Porque havia um detalhe, também.

Nossa analgesia sempre se deu pelos excessos: roxos e fendas lacerando a pele, dispensar artifícios, assistir com gozo ao sangue espesso marcar trajetória.

Mal sabem eles que conversão nunca foi vazamento, mas é a brecha em que um inconsciente que precisou ser endurecido encontra permissão para sentir. Frente à mínima recusa de qualquer emoção, a pontada aguda na cabeça, por pretensamente objetiva, se autoriza.

Mas doeu diferente te ter tão forasteira de mim – fora do meu alcance, nunca mais óbvia.
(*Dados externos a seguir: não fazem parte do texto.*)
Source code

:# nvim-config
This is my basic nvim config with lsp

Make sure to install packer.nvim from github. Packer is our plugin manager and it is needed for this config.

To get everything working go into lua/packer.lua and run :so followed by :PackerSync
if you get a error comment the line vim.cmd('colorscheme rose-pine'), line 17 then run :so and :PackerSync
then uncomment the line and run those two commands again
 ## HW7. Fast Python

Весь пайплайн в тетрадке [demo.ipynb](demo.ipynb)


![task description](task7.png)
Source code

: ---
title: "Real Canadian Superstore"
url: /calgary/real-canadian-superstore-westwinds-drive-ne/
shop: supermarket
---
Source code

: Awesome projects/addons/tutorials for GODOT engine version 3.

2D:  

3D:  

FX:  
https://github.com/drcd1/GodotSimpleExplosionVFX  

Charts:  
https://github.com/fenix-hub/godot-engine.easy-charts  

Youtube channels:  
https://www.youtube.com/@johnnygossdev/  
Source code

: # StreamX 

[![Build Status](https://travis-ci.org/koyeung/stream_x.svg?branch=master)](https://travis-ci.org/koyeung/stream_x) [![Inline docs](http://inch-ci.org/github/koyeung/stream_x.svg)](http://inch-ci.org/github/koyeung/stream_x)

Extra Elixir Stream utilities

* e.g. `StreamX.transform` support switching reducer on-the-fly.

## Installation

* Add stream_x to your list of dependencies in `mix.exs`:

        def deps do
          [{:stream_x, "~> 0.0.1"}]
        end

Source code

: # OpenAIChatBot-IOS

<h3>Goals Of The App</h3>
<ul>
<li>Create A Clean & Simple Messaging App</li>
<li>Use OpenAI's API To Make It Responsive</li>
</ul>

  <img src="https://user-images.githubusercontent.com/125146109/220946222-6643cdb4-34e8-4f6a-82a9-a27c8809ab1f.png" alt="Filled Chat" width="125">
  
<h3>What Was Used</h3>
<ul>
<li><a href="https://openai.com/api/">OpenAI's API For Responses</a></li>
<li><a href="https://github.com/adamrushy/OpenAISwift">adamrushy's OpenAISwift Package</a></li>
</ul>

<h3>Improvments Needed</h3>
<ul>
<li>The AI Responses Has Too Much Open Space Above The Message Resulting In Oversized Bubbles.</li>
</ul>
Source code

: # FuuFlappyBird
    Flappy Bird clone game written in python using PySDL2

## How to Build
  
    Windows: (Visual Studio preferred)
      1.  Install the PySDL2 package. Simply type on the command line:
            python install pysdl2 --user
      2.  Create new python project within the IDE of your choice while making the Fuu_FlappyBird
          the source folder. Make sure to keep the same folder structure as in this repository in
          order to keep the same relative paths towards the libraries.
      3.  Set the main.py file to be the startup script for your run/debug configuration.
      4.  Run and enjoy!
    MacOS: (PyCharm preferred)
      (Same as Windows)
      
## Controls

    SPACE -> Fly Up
Foi assim que percebi que a obviedade é sempre um holograma dos nossos desejos.

Foi assim que você me ressurgiu, também:

Atravessando a rua, vindo em direção ao bar em que eu estava. Chutando toda teoria já feita na profundidade do breu dos olhos que guardam respostas – se, e somente se, tal qual oceanos e galáxias, sua verdade não fosse sempre inescrutável. Cabelos negros e as coxas – aquelas coxas.

Engulo os sentimentos, um a um. Te sorrio cético. O que me resta além de aceitar minha sina?

Parte Um

Carolina Palha

Editora, mestre em psicanálise das perversões sexuais e afeita à bagaceira. Nunca soube escolher entre praia, dança e Coca-Cola.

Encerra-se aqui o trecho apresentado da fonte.